[EXTRACTED INFORMATION Boundary: Start]

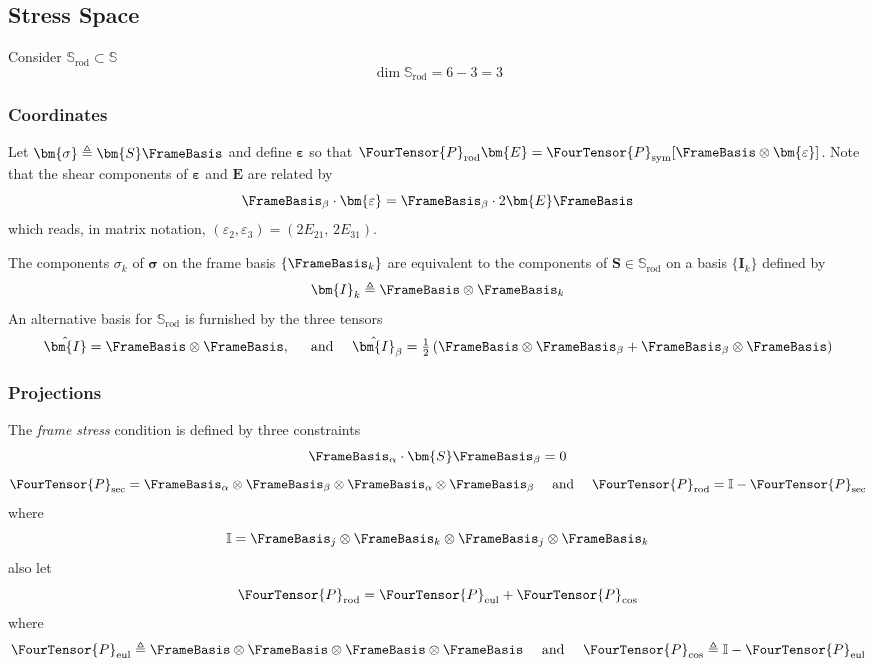 \subsection{Stress Space}\label{stress-space}

Consider \(\mathbb{S}_{\mathrm{rod}}\subset \mathbb{S}\) 
\[
\operatorname{dim}\mathbb{S}_{\mathrm{rod}} = 6 - 3 = 3
\]

\subsubsection{Coordinates}\label{coordinates}

Let \(\bm{\sigma} \triangleq \bm{S}\FrameBasis\) and define
\(\bm{\varepsilon}\) so that
\(\FourTensor{P}_{\mathrm{rod}}\bm{E} = \FourTensor{P}_{\mathrm{sym}}[\FrameBasis \otimes\bm{\varepsilon}]\).
Note that the shear components of \(\bm{\varepsilon}\) and \(\bm{E}\)
are related by 
\[
\FrameBasis_{\beta}\cdot\bm{\varepsilon} = \FrameBasis_{\beta} \cdot 2\bm{E}\FrameBasis
\] 
which reads, in matrix notation,
\((\varepsilon_2, \varepsilon_3) = (2E_{21},\, 2E_{31})\).

The components \(\sigma_k\) of \(\bm{\sigma}\) on the frame basis
\(\{\FrameBasis_k\}\) are equivalent to the components of
\(\bm{S}\in\mathbb{S}_{\mathrm{rod}}\) on a basis \(\{\bm{I}_k\}\)
defined by \[
\bm{I}_k \triangleq \FrameBasis\otimes\FrameBasis_k
\]
%
An alternative basis for \(\mathbb{S}_{\mathrm{rod}}\) is furnished by
the three tensors 
\[
\hat{\bm{I}} = \FrameBasis \otimes \FrameBasis,\, 
\quad\text{ and }\quad 
\hat{\bm{I}}_{\beta} = \tfrac{1}{2}\left(\FrameBasis \otimes\FrameBasis_{\beta} + \FrameBasis_{\beta}\otimes\FrameBasis\right)
\]

\subsubsection{Projections}\label{projections}

The \emph{frame stress} condition is defined by three constraints 
\[
\FrameBasis_{\alpha}\cdot\bm{S}\FrameBasis_{\beta} = 0
\]
\[
\FourTensor{P}_{\mathrm{sec}} = \FrameBasis_{\alpha}\otimes\FrameBasis_{\beta}\otimes\FrameBasis_{\alpha}\otimes\FrameBasis_{\beta}
\quad\text{ and }\quad
\FourTensor{P}_{\mathrm{rod}} = \mathbb{I} - \FourTensor{P}_{\mathrm{sec}}
\]
where 
\[
\mathbb{I} = \FrameBasis_j\otimes\FrameBasis_k \otimes \FrameBasis_j \otimes \FrameBasis_k 
\]
also let 
\[
\FourTensor{P}_{\mathrm{rod}} = \FourTensor{P}_{\mathrm{eul}} + \FourTensor{P}_{\mathrm{cos}}
\]
where 
\[
\FourTensor{P}_{\mathrm{eul}}\triangleq \FrameBasis\otimes\FrameBasis\otimes\FrameBasis\otimes\FrameBasis
\quad\text{ and }\quad 
\FourTensor{P}_{\mathrm{cos}} \triangleq \mathbb{I} - \FourTensor{P}_{\mathrm{eul}}
\]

[EXTRACTED INFORMATION Boundary: End]

- WHAT THE TASK REQUIRES -
Copy out all lines of the listing above that include "defined".

- ANSWER TO THIS EXERCISE -
defined by \[
The \emph{frame stress} condition is defined by three constraints 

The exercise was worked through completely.